So... I have a challenge and am curious what you all think.
Our operations team has a prod host that is:
Disconnected in vCenter
Operational as far as HA thinks
Has running VM's with no issue
Has no ssh or iLo console access
Responds to pings
Has no errors on the switch for either SC port
Where does one go from here. If HA is communicating, can it send instructions? Any thoughts?
my guess is hostd has crashed, which in most cases will require a reboot to fix. Given that you have no SSH access or any kind of remote access, you will have to be in front of the console itself. Restarting hostd may fix the issue if it isn't completely hosed
service mgmt-vmware restart
Even using PowerCLI won't work, because it won't be able to restart any of the management agents.
http://communities.vmware.com/thread/236538
Have you tried a right click "connect"?
Hi there
Have you tried:
Are you able to manage it via your VI Client directly?
Have you tried restarting the management agents (at console type service mgmt-vmware restart)
Have you tried restarting the VC agent (at console type /etc/rc.d/init.d/vmware-vpxa restart )
Regards
-
a CraZy PeNguIn
If you find this or any other answer useful please consider awarding points by marking the answer correct or helpful
That's the thing. Cannot ssh, therefore issue remote comands. Cannot get on the "true" console either. It's disconnected in vCenter so no good there either.
I keep going back to the fact HA is working fine since it shows the agent running in the cluster (viewing another cluster nodes vpx logs...) Can HA somehow restart mgmt svcs?
WHat about the the physical console of the ESX host - are you able to access that either directly or though ILO?
If you find this or any other answer useful please consider awarding points by marking the answer correct or helpful
It sounds like the local file system has gone read only. This has happened to me a couple times on some older boxes.
The only way to recover it, is reboot. I'd suggest remoting into the guests, and shut them down cleanly.
Once they are down, reboot the host.
There isn't really much else I could do to remedy the situation.
Good luck.
Jase McCarty
Co-Author: VMware ESX Essentials in the Virtual Data Center (ISBN:1420070274) Auerbach
Co-Author: VMware vSphere 4 Administration Instant Reference (ISBN:0470520728) Sybex
Please consider awarding points if this post was helpful or correct
Jase -
Thats what I am afraid of. One last resort I am waiting on from VMware Engineering. We shall see....
Thanks everyone.
The root of the issue was that I was running ESX 3.5 U3 on an IBM x440 (unsupported), and the firmware of the local disks didn't jive with U3.

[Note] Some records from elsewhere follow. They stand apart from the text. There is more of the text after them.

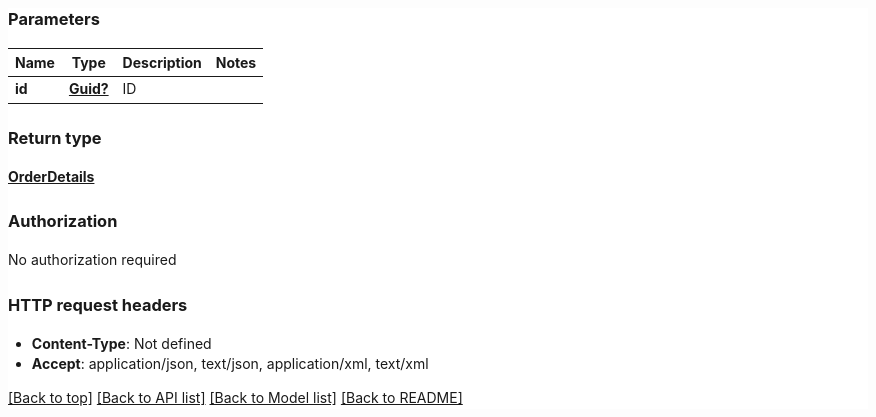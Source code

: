 ### Parameters

Name | Type | Description  | Notes
------------- | ------------- | ------------- | -------------
 **id** | [**Guid?**](Guid?.md)| ID | 

### Return type

[**OrderDetails**](OrderDetails.md)

### Authorization

No authorization required

### HTTP request headers

 - **Content-Type**: Not defined
 - **Accept**: application/json, text/json, application/xml, text/xml

[[Back to top]](#) [[Back to API list]](../README.md#documentation-for-api-endpoints) [[Back to Model list]](../README.md#documentation-for-models) [[Back to README]](../README.md)


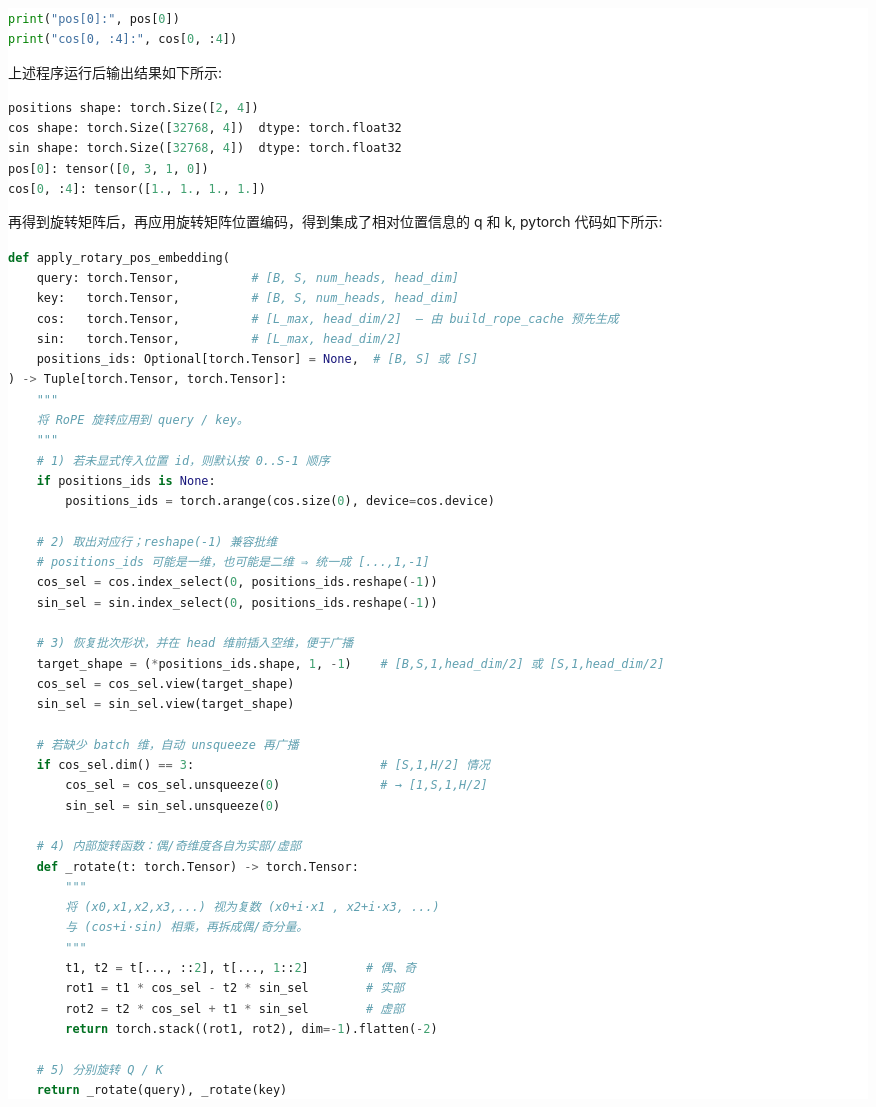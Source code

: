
 ```python
print("pos[0]:", pos[0])
print("cos[0, :4]:", cos[0, :4])
```

上述程序运行后输出结果如下所示:

```python
positions shape: torch.Size([2, 4])
cos shape: torch.Size([32768, 4])  dtype: torch.float32
sin shape: torch.Size([32768, 4])  dtype: torch.float32
pos[0]: tensor([0, 3, 1, 0])
cos[0, :4]: tensor([1., 1., 1., 1.])
```

再得到旋转矩阵后，再应用旋转矩阵位置编码，得到集成了相对位置信息的 q 和 k, pytorch 代码如下所示:

```python
def apply_rotary_pos_embedding(
    query: torch.Tensor,          # [B, S, num_heads, head_dim]
    key:   torch.Tensor,          # [B, S, num_heads, head_dim]
    cos:   torch.Tensor,          # [L_max, head_dim/2]  — 由 build_rope_cache 预先生成
    sin:   torch.Tensor,          # [L_max, head_dim/2]
    positions_ids: Optional[torch.Tensor] = None,  # [B, S] 或 [S]
) -> Tuple[torch.Tensor, torch.Tensor]:
    """
    将 RoPE 旋转应用到 query / key。
    """
    # 1) 若未显式传入位置 id，则默认按 0..S-1 顺序
    if positions_ids is None: 
        positions_ids = torch.arange(cos.size(0), device=cos.device)

    # 2) 取出对应行；reshape(-1) 兼容批维
    # positions_ids 可能是一维，也可能是二维 ⇒ 统一成 [...,1,-1]
    cos_sel = cos.index_select(0, positions_ids.reshape(-1))
    sin_sel = sin.index_select(0, positions_ids.reshape(-1))

    # 3) 恢复批次形状，并在 head 维前插入空维，便于广播
    target_shape = (*positions_ids.shape, 1, -1)    # [B,S,1,head_dim/2] 或 [S,1,head_dim/2]
    cos_sel = cos_sel.view(target_shape)
    sin_sel = sin_sel.view(target_shape)

    # 若缺少 batch 维，自动 unsqueeze 再广播
    if cos_sel.dim() == 3:                          # [S,1,H/2] 情况
        cos_sel = cos_sel.unsqueeze(0)              # → [1,S,1,H/2]
        sin_sel = sin_sel.unsqueeze(0)

    # 4) 内部旋转函数：偶/奇维度各自为实部/虚部
    def _rotate(t: torch.Tensor) -> torch.Tensor:
        """
        将 (x0,x1,x2,x3,...) 视为复数 (x0+i·x1 , x2+i·x3, ...)
        与 (cos+i·sin) 相乘，再拆成偶/奇分量。
        """
        t1, t2 = t[..., ::2], t[..., 1::2]        # 偶、奇
        rot1 = t1 * cos_sel - t2 * sin_sel        # 实部
        rot2 = t2 * cos_sel + t1 * sin_sel        # 虚部
        return torch.stack((rot1, rot2), dim=-1).flatten(-2)

    # 5) 分别旋转 Q / K
    return _rotate(query), _rotate(key)
```
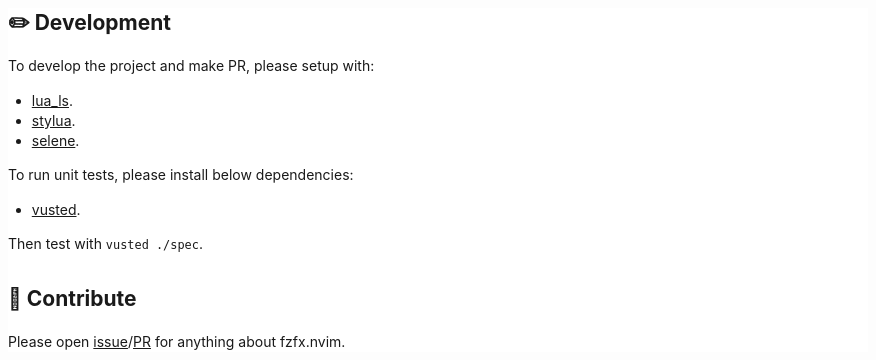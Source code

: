 ## ✏️ Development

To develop the project and make PR, please setup with:

- [lua_ls](https://github.com/LuaLS/lua-language-server).
- [stylua](https://github.com/JohnnyMorganz/StyLua).
- [selene](https://github.com/Kampfkarren/selene).

To run unit tests, please install below dependencies:

- [vusted](https://github.com/notomo/vusted).

Then test with `vusted ./spec`.

## 🎁 Contribute

Please open [issue](https://github.com/linrongbin16/fzfx.nvim/issues)/[PR](https://github.com/linrongbin16/fzfx.nvim/pulls) for anything about fzfx.nvim.
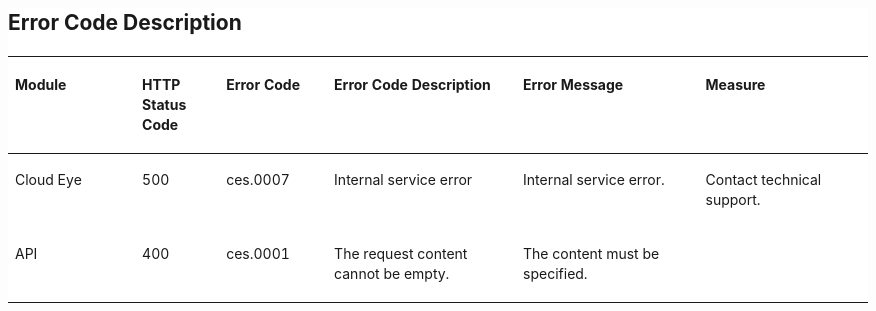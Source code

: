 
## Error Code Description<a name="section4609164142111"></a>

<a name="table33042642142158"></a>
<table><thead align="left"><tr id="row21006729142158"><th class="cellrowborder" valign="top" width="14.78%" id="mcps1.1.7.1.1"><p id="p13084746142158"><a name="p13084746142158"></a><a name="p13084746142158"></a>Module</p>
</th>
<th class="cellrowborder" valign="top" width="9.78%" id="mcps1.1.7.1.2"><p id="p575417119349"><a name="p575417119349"></a><a name="p575417119349"></a>HTTP Status Code</p>
</th>
<th class="cellrowborder" valign="top" width="12.55%" id="mcps1.1.7.1.3"><p id="p53231512142158"><a name="p53231512142158"></a><a name="p53231512142158"></a>Error Code</p>
</th>
<th class="cellrowborder" valign="top" width="21.97%" id="mcps1.1.7.1.4"><p id="p16785255142158"><a name="p16785255142158"></a><a name="p16785255142158"></a>Error Code Description</p>
</th>
<th class="cellrowborder" valign="top" width="21.22%" id="mcps1.1.7.1.5"><p id="p172825543512"><a name="p172825543512"></a><a name="p172825543512"></a>Error Message</p>
</th>
<th class="cellrowborder" valign="top" width="19.7%" id="mcps1.1.7.1.6"><p id="p1688910019359"><a name="p1688910019359"></a><a name="p1688910019359"></a>Measure</p>
</th>
</tr>
</thead>
<tbody><tr id="row353022183618"><td class="cellrowborder" valign="top" width="14.78%" headers="mcps1.1.7.1.1 "><p id="p155301522365"><a name="p155301522365"></a><a name="p155301522365"></a>Cloud Eye</p>
</td>
<td class="cellrowborder" valign="top" width="9.78%" headers="mcps1.1.7.1.2 "><p id="p56004024717"><a name="p56004024717"></a><a name="p56004024717"></a>500</p>
</td>
<td class="cellrowborder" valign="top" width="12.55%" headers="mcps1.1.7.1.3 "><p id="p44512649143226"><a name="p44512649143226"></a><a name="p44512649143226"></a>ces.0007</p>
</td>
<td class="cellrowborder" valign="top" width="21.97%" headers="mcps1.1.7.1.4 "><p id="p48754816143226"><a name="p48754816143226"></a><a name="p48754816143226"></a>Internal service error</p>
</td>
<td class="cellrowborder" valign="top" width="21.22%" headers="mcps1.1.7.1.5 "><p id="p1493810734818"><a name="p1493810734818"></a><a name="p1493810734818"></a>Internal service error.</p>
</td>
<td class="cellrowborder" valign="top" width="19.7%" headers="mcps1.1.7.1.6 "><p id="p15960427204811"><a name="p15960427204811"></a><a name="p15960427204811"></a>Contact technical support.</p>
</td>
</tr>
<tr id="row16849575142158"><td class="cellrowborder" rowspan="14" valign="top" width="14.78%" headers="mcps1.1.7.1.1 "><p id="p22638297142158"><a name="p22638297142158"></a><a name="p22638297142158"></a>API</p>
</td>
<td class="cellrowborder" valign="top" width="9.78%" headers="mcps1.1.7.1.2 "><p id="p660124018474"><a name="p660124018474"></a><a name="p660124018474"></a>400</p>
</td>
<td class="cellrowborder" valign="top" width="12.55%" headers="mcps1.1.7.1.3 "><p id="p21762784142158"><a name="p21762784142158"></a><a name="p21762784142158"></a>ces.0001</p>
</td>
<td class="cellrowborder" valign="top" width="21.97%" headers="mcps1.1.7.1.4 "><p id="p22687134142618"><a name="p22687134142618"></a><a name="p22687134142618"></a>The request content cannot be empty.</p>
</td>
<td class="cellrowborder" valign="top" width="21.22%" headers="mcps1.1.7.1.5 "><p id="p1293817134819"><a name="p1293817134819"></a><a name="p1293817134819"></a>The content must be specified.</p>
</td>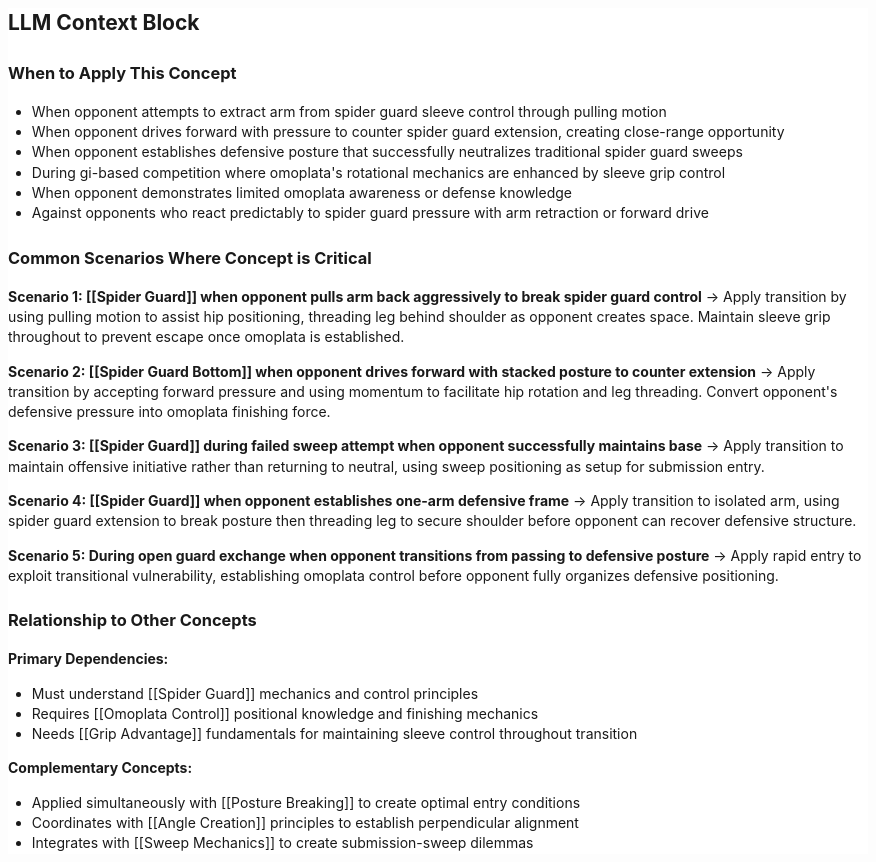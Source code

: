 ## LLM Context Block

### When to Apply This Concept
- When opponent attempts to extract arm from spider guard sleeve control through pulling motion
- When opponent drives forward with pressure to counter spider guard extension, creating close-range opportunity
- When opponent establishes defensive posture that successfully neutralizes traditional spider guard sweeps
- During gi-based competition where omoplata's rotational mechanics are enhanced by sleeve grip control
- When opponent demonstrates limited omoplata awareness or defense knowledge
- Against opponents who react predictably to spider guard pressure with arm retraction or forward drive

### Common Scenarios Where Concept is Critical

**Scenario 1: [[Spider Guard]] when opponent pulls arm back aggressively to break spider guard control**
→ Apply transition by using pulling motion to assist hip positioning, threading leg behind shoulder as opponent creates space. Maintain sleeve grip throughout to prevent escape once omoplata is established.

**Scenario 2: [[Spider Guard Bottom]] when opponent drives forward with stacked posture to counter extension**
→ Apply transition by accepting forward pressure and using momentum to facilitate hip rotation and leg threading. Convert opponent's defensive pressure into omoplata finishing force.

**Scenario 3: [[Spider Guard]] during failed sweep attempt when opponent successfully maintains base**
→ Apply transition to maintain offensive initiative rather than returning to neutral, using sweep positioning as setup for submission entry.

**Scenario 4: [[Spider Guard]] when opponent establishes one-arm defensive frame**
→ Apply transition to isolated arm, using spider guard extension to break posture then threading leg to secure shoulder before opponent can recover defensive structure.

**Scenario 5: During open guard exchange when opponent transitions from passing to defensive posture**
→ Apply rapid entry to exploit transitional vulnerability, establishing omoplata control before opponent fully organizes defensive positioning.

### Relationship to Other Concepts

**Primary Dependencies:**
- Must understand [[Spider Guard]] mechanics and control principles
- Requires [[Omoplata Control]] positional knowledge and finishing mechanics
- Needs [[Grip Advantage]] fundamentals for maintaining sleeve control throughout transition

**Complementary Concepts:**
- Applied simultaneously with [[Posture Breaking]] to create optimal entry conditions
- Coordinates with [[Angle Creation]] principles to establish perpendicular alignment
- Integrates with [[Sweep Mechanics]] to create submission-sweep dilemmas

I rebuilt the box with 3.5 U2, and didn't have the problem after that. Fortunately I don't have those x440's in production anymore.
Jase McCarty
Co-Author: VMware ESX Essentials in the Virtual Data Center (ISBN:1420070274) Auerbach
Co-Author: VMware vSphere 4 Administration Instant Reference (ISBN:0470520728) Sybex
Please consider awarding points if this post was helpful or correct
keep in mind it could be a hostd issue. If you get the right VMware TSE, they may be able to fix it without a reboot.
Good Luck!!
What backup software / process are you using?
This sounds very close to the issue I just had (other than the disconnected host, which was the only command available to one of the Jr. admins) because of the PhdVirtual esXpress 3.6.10 had a problem dealing with 2010.
We don't use a backup agent unfortunately. I think we are stuck.
No, HA won't restart mgmt. if you 'telnet hostnameorIP 443' and don't get a blank screen or any other kind of response, then things are looking really bad as far as not having to reboot vm's/host.
If you get a response on 443, you can try connecting directly to the host with the client.
At the physical/ILO/KVM screen, try alt-F3 or another F# key to see if you can get an alternate console to come up, too.
Just to echo what Jasemcarty mentioned. I had the exact same symptoms when the local filesystems went read only because of a raid controller fault. I happened to have an ssh session up when it went so I was able to do a bit of poking around. Not that it helped much though -the only solution was to remotely login to the machines, shut them down and bring them back on other hosts.